▶ [Problem details]: Every line in the data below from the one containing "## 💚 Mengapa PRIMA?" down to the one containing "### 📱 **Mudah Digunakan**", both included, must be retyped exactly; no other line is to appear.

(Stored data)
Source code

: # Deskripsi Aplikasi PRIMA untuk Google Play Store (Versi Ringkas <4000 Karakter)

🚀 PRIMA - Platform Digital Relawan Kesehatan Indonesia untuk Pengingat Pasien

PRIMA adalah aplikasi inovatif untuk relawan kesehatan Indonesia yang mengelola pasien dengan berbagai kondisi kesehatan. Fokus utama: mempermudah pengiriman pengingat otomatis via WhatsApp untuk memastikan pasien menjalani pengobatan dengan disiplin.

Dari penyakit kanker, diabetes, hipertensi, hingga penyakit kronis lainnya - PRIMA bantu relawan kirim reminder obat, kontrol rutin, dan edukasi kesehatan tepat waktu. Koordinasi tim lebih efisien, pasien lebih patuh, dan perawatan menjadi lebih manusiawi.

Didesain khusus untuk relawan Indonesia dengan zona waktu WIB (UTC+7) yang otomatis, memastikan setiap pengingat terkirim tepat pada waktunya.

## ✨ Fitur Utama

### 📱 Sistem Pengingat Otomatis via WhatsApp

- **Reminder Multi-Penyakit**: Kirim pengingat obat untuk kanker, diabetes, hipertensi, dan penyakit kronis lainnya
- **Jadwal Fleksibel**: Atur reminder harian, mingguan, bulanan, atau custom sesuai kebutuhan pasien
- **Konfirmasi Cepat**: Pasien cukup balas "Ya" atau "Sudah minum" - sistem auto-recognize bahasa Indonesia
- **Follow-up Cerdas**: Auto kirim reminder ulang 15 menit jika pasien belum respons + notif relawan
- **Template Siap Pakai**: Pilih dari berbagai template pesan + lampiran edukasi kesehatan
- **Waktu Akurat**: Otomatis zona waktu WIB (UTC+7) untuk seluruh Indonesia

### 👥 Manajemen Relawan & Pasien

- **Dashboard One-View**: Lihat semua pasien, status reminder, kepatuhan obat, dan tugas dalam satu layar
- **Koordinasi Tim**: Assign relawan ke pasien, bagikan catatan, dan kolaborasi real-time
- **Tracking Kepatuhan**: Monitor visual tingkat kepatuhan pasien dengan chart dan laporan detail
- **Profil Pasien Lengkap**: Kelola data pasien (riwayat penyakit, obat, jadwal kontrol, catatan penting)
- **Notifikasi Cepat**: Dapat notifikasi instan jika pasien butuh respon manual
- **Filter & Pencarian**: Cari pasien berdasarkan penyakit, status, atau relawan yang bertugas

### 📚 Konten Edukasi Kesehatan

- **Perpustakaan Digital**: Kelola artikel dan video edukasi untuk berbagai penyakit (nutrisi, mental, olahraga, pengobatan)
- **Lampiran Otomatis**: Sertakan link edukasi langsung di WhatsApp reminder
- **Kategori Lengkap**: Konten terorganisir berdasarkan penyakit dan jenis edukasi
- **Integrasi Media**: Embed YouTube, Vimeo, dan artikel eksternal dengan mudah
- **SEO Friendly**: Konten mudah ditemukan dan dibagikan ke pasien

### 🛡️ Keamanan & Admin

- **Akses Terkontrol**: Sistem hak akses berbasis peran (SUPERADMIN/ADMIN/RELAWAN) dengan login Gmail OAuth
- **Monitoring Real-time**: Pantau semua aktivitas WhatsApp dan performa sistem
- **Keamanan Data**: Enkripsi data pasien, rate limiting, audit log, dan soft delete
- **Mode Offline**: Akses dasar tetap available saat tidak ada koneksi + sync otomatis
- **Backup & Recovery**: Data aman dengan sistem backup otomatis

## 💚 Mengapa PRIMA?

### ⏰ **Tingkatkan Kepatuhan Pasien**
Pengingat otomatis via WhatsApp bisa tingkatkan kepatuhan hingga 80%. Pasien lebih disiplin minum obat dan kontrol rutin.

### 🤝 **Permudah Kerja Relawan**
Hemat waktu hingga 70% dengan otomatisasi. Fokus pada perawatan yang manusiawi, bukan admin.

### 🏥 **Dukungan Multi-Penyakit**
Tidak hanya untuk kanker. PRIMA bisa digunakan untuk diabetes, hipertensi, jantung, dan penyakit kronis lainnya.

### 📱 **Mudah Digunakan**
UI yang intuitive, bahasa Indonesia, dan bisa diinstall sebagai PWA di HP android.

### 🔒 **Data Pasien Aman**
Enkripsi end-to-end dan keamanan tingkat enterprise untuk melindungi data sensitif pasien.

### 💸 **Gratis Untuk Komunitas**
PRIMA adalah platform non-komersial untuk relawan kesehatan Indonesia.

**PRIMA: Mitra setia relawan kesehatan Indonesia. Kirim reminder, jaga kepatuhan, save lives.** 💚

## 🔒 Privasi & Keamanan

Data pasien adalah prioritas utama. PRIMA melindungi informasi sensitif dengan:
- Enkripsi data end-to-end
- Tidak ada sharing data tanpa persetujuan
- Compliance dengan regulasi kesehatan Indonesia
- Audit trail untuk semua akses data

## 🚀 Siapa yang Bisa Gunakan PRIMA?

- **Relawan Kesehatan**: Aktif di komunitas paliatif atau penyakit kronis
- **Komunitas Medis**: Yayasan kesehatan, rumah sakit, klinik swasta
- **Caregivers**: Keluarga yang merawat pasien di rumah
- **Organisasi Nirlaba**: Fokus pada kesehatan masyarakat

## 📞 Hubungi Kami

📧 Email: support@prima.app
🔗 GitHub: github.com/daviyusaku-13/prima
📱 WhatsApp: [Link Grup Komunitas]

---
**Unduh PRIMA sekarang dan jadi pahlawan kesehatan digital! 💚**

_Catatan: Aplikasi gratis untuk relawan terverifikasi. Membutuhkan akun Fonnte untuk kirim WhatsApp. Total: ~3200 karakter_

...

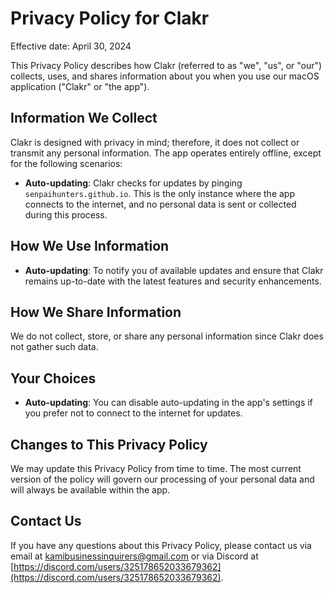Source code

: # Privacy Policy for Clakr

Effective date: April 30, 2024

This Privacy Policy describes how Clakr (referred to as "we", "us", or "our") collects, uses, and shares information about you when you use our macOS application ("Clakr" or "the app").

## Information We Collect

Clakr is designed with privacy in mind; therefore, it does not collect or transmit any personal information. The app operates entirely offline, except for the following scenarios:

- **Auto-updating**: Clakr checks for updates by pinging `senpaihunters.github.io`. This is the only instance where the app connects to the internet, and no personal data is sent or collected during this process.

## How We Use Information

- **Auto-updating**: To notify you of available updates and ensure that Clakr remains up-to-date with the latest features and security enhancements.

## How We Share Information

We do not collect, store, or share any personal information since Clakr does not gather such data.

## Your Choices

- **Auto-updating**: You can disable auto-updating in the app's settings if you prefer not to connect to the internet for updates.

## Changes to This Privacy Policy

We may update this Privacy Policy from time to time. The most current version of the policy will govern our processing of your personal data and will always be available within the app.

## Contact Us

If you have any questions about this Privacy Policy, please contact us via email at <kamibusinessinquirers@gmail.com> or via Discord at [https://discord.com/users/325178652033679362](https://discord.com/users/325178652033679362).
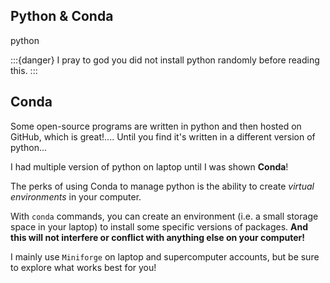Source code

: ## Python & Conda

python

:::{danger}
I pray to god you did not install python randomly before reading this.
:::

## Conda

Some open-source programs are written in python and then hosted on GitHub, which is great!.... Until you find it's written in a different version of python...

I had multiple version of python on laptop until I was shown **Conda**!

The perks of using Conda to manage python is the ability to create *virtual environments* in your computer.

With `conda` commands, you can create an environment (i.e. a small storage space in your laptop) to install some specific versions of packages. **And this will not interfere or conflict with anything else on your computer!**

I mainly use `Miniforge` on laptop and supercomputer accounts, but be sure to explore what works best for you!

▶ [Output for this task]:
## 💚 Mengapa PRIMA?

### ⏰ **Tingkatkan Kepatuhan Pasien**
Pengingat otomatis via WhatsApp bisa tingkatkan kepatuhan hingga 80%. Pasien lebih disiplin minum obat dan kontrol rutin.

### 🤝 **Permudah Kerja Relawan**
Hemat waktu hingga 70% dengan otomatisasi. Fokus pada perawatan yang manusiawi, bukan admin.

### 🏥 **Dukungan Multi-Penyakit**
Tidak hanya untuk kanker. PRIMA bisa digunakan untuk diabetes, hipertensi, jantung, dan penyakit kronis lainnya.

### 📱 **Mudah Digunakan**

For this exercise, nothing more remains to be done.